4.アクアはトヨタ自動車東日本の岩手工場で生産されている。これは筆者のかなり強い私見であるが、「復興の支援になれば」という気持ちでアクアを買う人も少なからずいるのかもしれない

5.日産とホンダのディーラーが日本に2000店程度なのに対し、アクアはトヨタ全ディーラー扱いなので約5000店の店舗で売っており、全国どこでも買えて直せるという絶大な安心感がある

6.トヨタの万人向けのコンパクトカーという実に無難なクルマなのに加え、ハイブリッドカーに初めて触れる人にとっては未だに新鮮に映る

 といったことが浮かぶ。そこに日本人のモノの選び方でよくある「多くの人が持っているものなら間違いないだろう」という心理が働くと、アクアのように売れている商品はもっと売れる。

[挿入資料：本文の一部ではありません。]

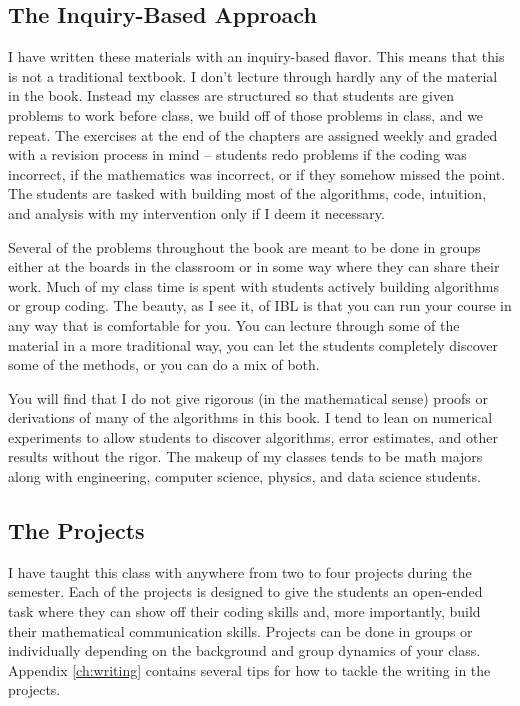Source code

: \documentclass[
]{book}
\theoremstyle{definition}
\theoremstyle{definition}
\theoremstyle{definition}
\theoremstyle{remark}
\begin{document}
\hypertarget{the-inquiry-based-approach-1}{%
\subsection*{The Inquiry-Based Approach}\label{the-inquiry-based-approach-1}}

I have written these materials with an inquiry-based flavor. This means
that this is not a traditional textbook. I don't lecture through hardly
any of the material in the book. Instead my classes are structured so
that students are given problems to work before class, we build off of
those problems in class, and we repeat. The exercises at the end of the
chapters are assigned weekly and graded with a revision process in mind
-- students redo problems if the coding was incorrect, if the
mathematics was incorrect, or if they somehow missed the point. The
students are tasked with building most of the algorithms, code,
intuition, and analysis with my intervention only if I deem it
necessary.

Several of the problems throughout the book are meant to be done in
groups either at the boards in the classroom or in some way where they
can share their work. Much of my class time is spent with students
actively building algorithms or group coding. The beauty, as I see it,
of IBL is that you can run your course in any way that is comfortable
for you. You can lecture through some of the material in a more
traditional way, you can let the students completely discover some of
the methods, or you can do a mix of both.

You will find that I do not give rigorous (in the mathematical sense)
proofs or derivations of many of the algorithms in this book. I tend to
lean on numerical experiments to allow students to discover algorithms,
error estimates, and other results without the rigor. The makeup of my
classes tends to be math majors along with engineering, computer
science, physics, and data science students.

\hypertarget{the-projects}{%
\subsection*{The Projects}\label{the-projects}}

I have taught this class with anywhere from two to four projects during
the semester. Each of the projects is designed to give the students an
open-ended task where they can show off their coding skills and, more
importantly, build their mathematical communication skills. Projects can
be done in groups or individually depending on the background and group
dynamics of your class. Appendix \ref{ch:writing} contains several tips for how to tackle the writing in the projects.
\end{document}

 つまりアクアが未だに売れているのもクルマが基本的には大衆商品なのを考えればよく分かる。

アクアはモデル末期だがクロスオーバーを追加するなど時代の要求に細かく応えているともいえる

 またアクアは登録車の車名を合計した販売台数では2016年2位、2017年3位から、2018年は11月までで単独1位と巻き返しており、その理由も考えてみる。

1. 2016年は2015年12月登場の現行プリウス、2017年は2016年11月登場のノートe-POWER、2016年12月登場のC-HRという量販車の販売の本格スタートがあった。

 そのため新車効果のある3台が躍進したが、2018年になるとさすがに3台の新車効果も薄れ、販売も落ち着いた。そうなれば無難なクルマであり、絶対的な価格も安いアクアの販売は相対的に盛り返す。

2.アクアが登場した頃はアクアのトップグレードが185万円、先代プリウスのベーシックグレードが217万円だった。

 装備内容や広さなどを含めた車格といった実質的な差額も考えると「プリウスを買った方がいいのでは?」という議論もあった。

 しかし現在は同じ見方で50万円もの差額がある上に、現行プリウスがクセのあるスタイルをしているのもあり、結果的に両車の棲み分けが明確になったこともアクアにとっては追い風になった。

 いずれにしてもアクアは、少なくとも日本市場では大成功を納めた。アクアは2019年後半にフルモデルチェンジされると言われている。

 これだけ売れたクルマだけにクルマ好き視点で不満のある各部の質感を上げながら、全体的に無難なフルモデルチェンジをすることが非常に重要なのではないかと思う。2019年が楽しみだ。